Avec son bébé et une trentaine de voisins, elle a marché vers le Bangladesh voisin, seule échappatoire, mais qui est loin d’être la terre promise pour ces réfugiés.
Jusqu’à présent, très peu d’aide a pu leur être fournie et le Bangladesh, qui craint un exode massif, refuse d’ouvrir la frontière malgré les pressions de la communauté internationale.
D’après les Nations unies, 30.000 personnes ont été déplacées par ces violences qui ont fait des dizaines de morts depuis le début de l’opération de l’armée birmane à la suite d’attaques de postes de police début octobre.
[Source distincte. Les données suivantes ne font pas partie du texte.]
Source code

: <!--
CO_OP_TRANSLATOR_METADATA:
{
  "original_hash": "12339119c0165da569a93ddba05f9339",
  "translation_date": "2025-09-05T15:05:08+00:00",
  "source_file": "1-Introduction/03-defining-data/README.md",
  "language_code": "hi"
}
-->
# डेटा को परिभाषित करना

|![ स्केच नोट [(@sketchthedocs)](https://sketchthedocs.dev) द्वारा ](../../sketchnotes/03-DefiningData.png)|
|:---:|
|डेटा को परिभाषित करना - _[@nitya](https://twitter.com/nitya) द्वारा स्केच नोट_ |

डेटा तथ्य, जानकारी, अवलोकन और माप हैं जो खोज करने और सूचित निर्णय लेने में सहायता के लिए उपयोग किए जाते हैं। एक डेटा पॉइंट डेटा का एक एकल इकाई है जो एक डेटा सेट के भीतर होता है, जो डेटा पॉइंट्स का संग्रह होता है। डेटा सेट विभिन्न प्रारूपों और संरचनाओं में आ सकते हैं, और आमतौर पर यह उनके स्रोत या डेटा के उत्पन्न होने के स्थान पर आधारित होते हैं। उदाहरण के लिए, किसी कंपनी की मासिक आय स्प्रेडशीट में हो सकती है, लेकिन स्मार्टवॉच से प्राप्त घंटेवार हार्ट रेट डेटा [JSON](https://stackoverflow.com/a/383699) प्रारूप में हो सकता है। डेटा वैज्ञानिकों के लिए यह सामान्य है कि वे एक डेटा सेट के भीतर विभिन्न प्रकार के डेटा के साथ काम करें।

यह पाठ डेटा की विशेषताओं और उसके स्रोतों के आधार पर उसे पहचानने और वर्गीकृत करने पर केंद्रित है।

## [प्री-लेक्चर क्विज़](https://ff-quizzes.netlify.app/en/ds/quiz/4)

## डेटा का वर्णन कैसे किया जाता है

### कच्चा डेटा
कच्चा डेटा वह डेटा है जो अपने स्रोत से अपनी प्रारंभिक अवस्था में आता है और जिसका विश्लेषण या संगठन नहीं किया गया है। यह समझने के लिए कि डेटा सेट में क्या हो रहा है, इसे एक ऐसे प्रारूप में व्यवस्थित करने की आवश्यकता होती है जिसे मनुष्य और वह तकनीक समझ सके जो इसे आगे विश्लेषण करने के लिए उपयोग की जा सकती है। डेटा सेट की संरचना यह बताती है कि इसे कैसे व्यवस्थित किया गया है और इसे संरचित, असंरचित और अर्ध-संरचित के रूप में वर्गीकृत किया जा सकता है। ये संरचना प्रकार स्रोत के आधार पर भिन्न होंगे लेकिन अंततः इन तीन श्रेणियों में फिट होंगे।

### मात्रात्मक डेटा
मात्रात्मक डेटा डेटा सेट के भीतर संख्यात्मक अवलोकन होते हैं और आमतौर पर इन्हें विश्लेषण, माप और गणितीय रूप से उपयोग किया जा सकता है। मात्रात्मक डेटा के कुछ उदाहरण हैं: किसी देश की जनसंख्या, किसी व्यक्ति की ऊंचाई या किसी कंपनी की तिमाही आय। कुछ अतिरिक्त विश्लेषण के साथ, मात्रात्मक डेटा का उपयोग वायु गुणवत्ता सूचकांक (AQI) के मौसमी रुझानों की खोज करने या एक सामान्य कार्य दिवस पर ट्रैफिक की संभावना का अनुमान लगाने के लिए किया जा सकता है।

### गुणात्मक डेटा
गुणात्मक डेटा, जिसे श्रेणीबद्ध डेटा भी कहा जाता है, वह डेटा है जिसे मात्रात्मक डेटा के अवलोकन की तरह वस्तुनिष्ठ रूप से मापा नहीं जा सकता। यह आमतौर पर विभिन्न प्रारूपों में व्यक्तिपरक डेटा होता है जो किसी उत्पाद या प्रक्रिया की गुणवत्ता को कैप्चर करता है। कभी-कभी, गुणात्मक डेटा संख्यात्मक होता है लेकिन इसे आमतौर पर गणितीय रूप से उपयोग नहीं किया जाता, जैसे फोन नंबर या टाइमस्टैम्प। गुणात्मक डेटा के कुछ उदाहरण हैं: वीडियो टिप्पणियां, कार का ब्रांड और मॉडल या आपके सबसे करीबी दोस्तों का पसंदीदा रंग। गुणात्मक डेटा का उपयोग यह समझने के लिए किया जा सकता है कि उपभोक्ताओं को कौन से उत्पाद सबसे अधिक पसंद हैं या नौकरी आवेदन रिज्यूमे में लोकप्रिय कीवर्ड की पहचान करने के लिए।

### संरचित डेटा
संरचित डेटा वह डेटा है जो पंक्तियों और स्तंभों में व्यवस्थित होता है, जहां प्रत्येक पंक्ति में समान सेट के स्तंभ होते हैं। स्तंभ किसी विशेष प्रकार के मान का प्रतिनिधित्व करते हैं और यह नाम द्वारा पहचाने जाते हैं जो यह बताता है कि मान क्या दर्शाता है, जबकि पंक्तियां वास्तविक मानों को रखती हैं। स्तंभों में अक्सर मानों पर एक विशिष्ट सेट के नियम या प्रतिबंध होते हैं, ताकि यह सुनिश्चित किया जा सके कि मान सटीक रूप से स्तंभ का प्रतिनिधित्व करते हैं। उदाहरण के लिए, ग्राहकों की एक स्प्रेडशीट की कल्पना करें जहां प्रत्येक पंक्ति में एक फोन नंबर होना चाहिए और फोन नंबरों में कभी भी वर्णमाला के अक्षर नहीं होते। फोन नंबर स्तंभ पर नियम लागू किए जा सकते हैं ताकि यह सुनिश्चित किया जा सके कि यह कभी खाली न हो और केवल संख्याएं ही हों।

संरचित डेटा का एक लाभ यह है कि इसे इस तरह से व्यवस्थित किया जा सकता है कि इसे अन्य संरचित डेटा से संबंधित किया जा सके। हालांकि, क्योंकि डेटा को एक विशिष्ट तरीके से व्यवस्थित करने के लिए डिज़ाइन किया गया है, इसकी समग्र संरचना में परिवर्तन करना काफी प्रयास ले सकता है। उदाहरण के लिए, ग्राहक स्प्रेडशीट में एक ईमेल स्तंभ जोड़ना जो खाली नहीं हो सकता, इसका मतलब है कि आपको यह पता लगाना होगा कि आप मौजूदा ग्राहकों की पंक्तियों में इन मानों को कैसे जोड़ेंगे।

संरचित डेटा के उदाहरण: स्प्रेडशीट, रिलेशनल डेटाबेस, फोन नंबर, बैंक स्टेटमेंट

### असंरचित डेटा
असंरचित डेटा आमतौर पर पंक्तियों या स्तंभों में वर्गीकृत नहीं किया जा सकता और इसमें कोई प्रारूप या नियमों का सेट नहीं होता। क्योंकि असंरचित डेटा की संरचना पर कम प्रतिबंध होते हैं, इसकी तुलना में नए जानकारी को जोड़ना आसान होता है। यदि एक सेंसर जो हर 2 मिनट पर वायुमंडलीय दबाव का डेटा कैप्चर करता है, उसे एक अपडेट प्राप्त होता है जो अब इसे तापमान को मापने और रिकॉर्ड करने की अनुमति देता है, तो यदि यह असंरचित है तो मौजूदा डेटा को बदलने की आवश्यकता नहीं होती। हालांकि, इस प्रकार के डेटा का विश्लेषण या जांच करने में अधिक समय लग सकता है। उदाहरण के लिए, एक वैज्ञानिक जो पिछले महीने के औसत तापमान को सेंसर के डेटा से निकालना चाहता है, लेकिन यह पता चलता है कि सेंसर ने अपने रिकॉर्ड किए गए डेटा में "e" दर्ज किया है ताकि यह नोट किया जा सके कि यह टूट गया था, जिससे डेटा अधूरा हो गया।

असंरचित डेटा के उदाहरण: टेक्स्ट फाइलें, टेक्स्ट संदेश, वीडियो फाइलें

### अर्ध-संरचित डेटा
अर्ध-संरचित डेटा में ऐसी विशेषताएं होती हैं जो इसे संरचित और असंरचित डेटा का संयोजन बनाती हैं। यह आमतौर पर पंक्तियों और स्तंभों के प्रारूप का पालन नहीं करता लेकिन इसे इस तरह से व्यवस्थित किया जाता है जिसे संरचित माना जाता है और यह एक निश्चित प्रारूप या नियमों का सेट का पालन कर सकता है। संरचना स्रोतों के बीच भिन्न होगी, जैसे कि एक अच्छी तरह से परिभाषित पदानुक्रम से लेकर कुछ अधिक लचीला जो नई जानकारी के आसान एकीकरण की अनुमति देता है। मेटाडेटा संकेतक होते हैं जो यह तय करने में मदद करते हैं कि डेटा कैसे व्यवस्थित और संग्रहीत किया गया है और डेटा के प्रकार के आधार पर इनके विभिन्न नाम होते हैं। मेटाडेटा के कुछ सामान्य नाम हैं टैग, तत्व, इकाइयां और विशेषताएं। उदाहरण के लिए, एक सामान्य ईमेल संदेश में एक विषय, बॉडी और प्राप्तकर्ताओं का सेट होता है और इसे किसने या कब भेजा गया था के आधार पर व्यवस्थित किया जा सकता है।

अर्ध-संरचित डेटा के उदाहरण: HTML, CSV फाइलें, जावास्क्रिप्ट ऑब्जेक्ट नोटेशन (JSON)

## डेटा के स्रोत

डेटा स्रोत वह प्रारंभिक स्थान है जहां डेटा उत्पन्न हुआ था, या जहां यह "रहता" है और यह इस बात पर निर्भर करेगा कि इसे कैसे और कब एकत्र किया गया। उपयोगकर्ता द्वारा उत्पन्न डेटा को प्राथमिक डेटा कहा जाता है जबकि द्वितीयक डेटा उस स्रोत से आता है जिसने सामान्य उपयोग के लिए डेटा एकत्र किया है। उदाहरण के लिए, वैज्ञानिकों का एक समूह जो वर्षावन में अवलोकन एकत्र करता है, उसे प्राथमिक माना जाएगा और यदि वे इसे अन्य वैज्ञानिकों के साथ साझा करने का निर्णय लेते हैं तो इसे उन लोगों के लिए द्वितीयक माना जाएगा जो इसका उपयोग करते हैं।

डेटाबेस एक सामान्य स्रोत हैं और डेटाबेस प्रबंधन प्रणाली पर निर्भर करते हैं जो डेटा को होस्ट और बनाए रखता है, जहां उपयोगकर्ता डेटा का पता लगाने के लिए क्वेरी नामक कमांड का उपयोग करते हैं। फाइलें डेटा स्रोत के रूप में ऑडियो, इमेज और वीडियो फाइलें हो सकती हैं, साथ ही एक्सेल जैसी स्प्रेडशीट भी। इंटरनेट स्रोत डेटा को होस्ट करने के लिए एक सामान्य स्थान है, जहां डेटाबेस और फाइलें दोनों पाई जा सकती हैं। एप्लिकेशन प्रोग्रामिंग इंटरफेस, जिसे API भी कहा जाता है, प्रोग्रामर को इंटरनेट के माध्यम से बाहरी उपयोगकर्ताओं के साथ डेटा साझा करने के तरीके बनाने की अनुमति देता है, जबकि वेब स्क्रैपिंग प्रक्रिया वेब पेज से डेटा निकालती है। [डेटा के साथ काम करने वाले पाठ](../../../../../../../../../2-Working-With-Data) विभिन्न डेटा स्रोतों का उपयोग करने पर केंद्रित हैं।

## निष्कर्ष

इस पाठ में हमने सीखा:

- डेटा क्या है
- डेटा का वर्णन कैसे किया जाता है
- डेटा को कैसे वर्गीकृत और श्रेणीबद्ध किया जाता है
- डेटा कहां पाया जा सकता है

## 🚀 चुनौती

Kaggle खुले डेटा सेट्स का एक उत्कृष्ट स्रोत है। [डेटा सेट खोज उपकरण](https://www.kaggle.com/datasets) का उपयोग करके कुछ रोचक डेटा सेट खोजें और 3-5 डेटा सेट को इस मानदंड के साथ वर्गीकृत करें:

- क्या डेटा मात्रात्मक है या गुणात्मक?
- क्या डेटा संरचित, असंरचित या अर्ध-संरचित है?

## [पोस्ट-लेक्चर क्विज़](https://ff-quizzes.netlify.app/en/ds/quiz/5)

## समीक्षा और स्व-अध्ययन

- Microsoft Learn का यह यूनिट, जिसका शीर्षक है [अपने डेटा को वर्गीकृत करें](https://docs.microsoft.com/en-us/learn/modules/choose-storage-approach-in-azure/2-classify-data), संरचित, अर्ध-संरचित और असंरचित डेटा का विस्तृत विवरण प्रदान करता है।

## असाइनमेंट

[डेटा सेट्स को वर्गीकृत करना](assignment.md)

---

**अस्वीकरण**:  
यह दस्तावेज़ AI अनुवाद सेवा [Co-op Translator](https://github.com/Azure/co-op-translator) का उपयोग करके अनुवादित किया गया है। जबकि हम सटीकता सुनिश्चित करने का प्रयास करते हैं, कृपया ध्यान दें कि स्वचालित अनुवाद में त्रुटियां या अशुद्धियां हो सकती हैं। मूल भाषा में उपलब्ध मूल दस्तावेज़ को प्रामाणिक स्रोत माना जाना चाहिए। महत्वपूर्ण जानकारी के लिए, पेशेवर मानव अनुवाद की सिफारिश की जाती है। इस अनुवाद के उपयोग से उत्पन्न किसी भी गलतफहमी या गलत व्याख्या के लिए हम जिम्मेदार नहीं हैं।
Des manœuvres de l’armée birmane dénoncées par la communauté internationale et les ONG: Amnesty International a évoqué une « punition collective » contre la population rohingya et un responsable de l’ONU a parlé de « nettoyage ethnique ».
Haïs par une partie de la population, à 95% bouddhiste, les Rohingyas sont considérés comme des étrangers en Birmanie et sont victimes de multiples discriminations.
Et l’arrivée au pouvoir fin mars de la lauréate du prix Nobel de la paix, Aung San Suu Kyi, n’a pour l’instant rien changé à la situation. Cette dernière ne s’est quasiment pas exprimée sur le sujet depuis le début des violences, dans un pays où l’armée échappe à son contrôle.
Expulsion
Mais de l’autre côté de la frontière, au Bangladesh, la situation est de plus en plus complexe car les camps de réfugiés installés depuis des années sont déjà saturés.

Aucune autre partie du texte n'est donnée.